I have four tables: ExternalName, InternalName, ExternalInternalNameMap, and Transaction. ExternalName and InternalName have a many to many relationship. ExternalInternalNameMap is the junction table between ExternalName and InternalName.
A Transaction can only have exactly one ExternalName and exactly one InternalName associated with it. An ExternalName can have many transactions. An InternalName can have many transactions. Thus, an ExternalInternalNameMap can have many transactions and a transaction can only correspond to one ExternalInternalNameMap.
The Transaction table must join to the other tables so that the ExternalName and InternalName can be associated with the Transaction.
Having the ExternalInternalNameMap.Id as foreign key in the Transaction table seems a natural choice, but when a row is initially added to the Transaction table, only the ExternalName is known. Later, a user maps an ExternalName to a InternalName. Only then do we have a row in ExternalInternalNameMap. The user needs to see the transaction data to know how to map an ExternalName to InternalName.

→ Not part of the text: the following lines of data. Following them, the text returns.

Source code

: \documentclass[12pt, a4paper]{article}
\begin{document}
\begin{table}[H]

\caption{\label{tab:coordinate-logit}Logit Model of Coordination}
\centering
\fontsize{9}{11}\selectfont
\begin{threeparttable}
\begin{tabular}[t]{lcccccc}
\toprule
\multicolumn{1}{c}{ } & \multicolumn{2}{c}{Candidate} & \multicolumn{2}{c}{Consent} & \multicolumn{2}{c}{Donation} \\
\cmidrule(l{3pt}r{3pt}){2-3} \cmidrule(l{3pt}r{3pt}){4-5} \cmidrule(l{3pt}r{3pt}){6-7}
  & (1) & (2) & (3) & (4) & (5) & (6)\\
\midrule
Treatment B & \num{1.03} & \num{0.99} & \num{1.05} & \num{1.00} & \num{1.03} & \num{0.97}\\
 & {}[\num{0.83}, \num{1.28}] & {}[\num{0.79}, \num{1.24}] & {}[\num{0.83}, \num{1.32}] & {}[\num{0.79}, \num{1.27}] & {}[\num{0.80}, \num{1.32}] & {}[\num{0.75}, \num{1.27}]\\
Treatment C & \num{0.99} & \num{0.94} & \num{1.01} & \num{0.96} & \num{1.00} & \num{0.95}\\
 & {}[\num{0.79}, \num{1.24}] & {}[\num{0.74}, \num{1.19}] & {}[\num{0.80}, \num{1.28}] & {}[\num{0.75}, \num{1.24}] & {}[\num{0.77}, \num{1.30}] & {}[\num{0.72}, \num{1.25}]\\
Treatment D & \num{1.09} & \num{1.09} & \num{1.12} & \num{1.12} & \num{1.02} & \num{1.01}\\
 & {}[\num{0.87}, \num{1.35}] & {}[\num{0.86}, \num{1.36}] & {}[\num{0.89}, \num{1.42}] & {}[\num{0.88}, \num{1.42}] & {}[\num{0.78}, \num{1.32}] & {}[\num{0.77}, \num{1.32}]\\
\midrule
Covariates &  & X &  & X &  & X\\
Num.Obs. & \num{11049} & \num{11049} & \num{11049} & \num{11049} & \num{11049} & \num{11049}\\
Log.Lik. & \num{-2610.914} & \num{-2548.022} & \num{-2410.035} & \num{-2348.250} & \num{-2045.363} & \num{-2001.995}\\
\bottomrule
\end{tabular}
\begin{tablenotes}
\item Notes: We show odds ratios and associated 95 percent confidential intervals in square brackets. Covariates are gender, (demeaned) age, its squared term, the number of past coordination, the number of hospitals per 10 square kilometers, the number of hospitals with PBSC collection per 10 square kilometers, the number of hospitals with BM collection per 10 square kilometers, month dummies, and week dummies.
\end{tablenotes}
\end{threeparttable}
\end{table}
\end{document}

Option A: Transaction could have a fk to ExternalInternalNameMap but InternalNameId (in that table) will initially be NULL. In that case, we cannot enforce duplicate InternalNameId and ExternalNameId combinations in that table.
Alternatively (Option B), Transaction could contain a fk to ExternalName and fk to InternalName (which would initially be NULL). In that case though, the database does not enforce Transaction to contain valid ExternalName and InternalName mappings.
Is there another approach that resolves these issues?